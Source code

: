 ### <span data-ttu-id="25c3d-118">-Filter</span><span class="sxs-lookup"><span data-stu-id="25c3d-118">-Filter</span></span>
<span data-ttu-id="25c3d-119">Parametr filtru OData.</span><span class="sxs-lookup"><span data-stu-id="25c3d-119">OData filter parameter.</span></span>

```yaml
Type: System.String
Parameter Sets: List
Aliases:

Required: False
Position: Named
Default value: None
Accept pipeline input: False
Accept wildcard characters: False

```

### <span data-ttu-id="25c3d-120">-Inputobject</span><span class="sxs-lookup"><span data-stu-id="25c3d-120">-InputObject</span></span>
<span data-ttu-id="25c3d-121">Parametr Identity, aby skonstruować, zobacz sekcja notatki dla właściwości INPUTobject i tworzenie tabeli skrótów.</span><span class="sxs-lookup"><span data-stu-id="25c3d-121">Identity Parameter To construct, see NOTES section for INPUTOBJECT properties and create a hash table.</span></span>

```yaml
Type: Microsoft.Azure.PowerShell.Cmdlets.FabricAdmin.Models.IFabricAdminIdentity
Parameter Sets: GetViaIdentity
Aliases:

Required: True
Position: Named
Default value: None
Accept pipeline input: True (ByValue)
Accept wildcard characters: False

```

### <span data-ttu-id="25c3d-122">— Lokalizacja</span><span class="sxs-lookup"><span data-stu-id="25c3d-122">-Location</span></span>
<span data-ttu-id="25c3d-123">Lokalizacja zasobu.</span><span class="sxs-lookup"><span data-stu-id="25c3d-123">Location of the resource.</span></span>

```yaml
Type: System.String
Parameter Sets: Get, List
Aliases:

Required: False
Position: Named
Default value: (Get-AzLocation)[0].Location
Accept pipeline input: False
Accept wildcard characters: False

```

== Work instructions ==
Working from the material above, reproduce it in full and unchanged.

== Task response ==
Source code

: ### <span data-ttu-id="25c3d-118">-Filter</span><span class="sxs-lookup"><span data-stu-id="25c3d-118">-Filter</span></span>
<span data-ttu-id="25c3d-119">Parametr filtru OData.</span><span class="sxs-lookup"><span data-stu-id="25c3d-119">OData filter parameter.</span></span>

```yaml
Type: System.String
Parameter Sets: List
Aliases:

Required: False
Position: Named
Default value: None
Accept pipeline input: False
Accept wildcard characters: False

```

### <span data-ttu-id="25c3d-120">-Inputobject</span><span class="sxs-lookup"><span data-stu-id="25c3d-120">-InputObject</span></span>
<span data-ttu-id="25c3d-121">Parametr Identity, aby skonstruować, zobacz sekcja notatki dla właściwości INPUTobject i tworzenie tabeli skrótów.</span><span class="sxs-lookup"><span data-stu-id="25c3d-121">Identity Parameter To construct, see NOTES section for INPUTOBJECT properties and create a hash table.</span></span>

```yaml
Type: Microsoft.Azure.PowerShell.Cmdlets.FabricAdmin.Models.IFabricAdminIdentity
Parameter Sets: GetViaIdentity
Aliases:

Required: True
Position: Named
Default value: None
Accept pipeline input: True (ByValue)
Accept wildcard characters: False

```

### <span data-ttu-id="25c3d-122">— Lokalizacja</span><span class="sxs-lookup"><span data-stu-id="25c3d-122">-Location</span></span>
<span data-ttu-id="25c3d-123">Lokalizacja zasobu.</span><span class="sxs-lookup"><span data-stu-id="25c3d-123">Location of the resource.</span></span>

```yaml
Type: System.String
Parameter Sets: Get, List
Aliases:

Required: False
Position: Named
Default value: (Get-AzLocation)[0].Location
Accept pipeline input: False
Accept wildcard characters: False

```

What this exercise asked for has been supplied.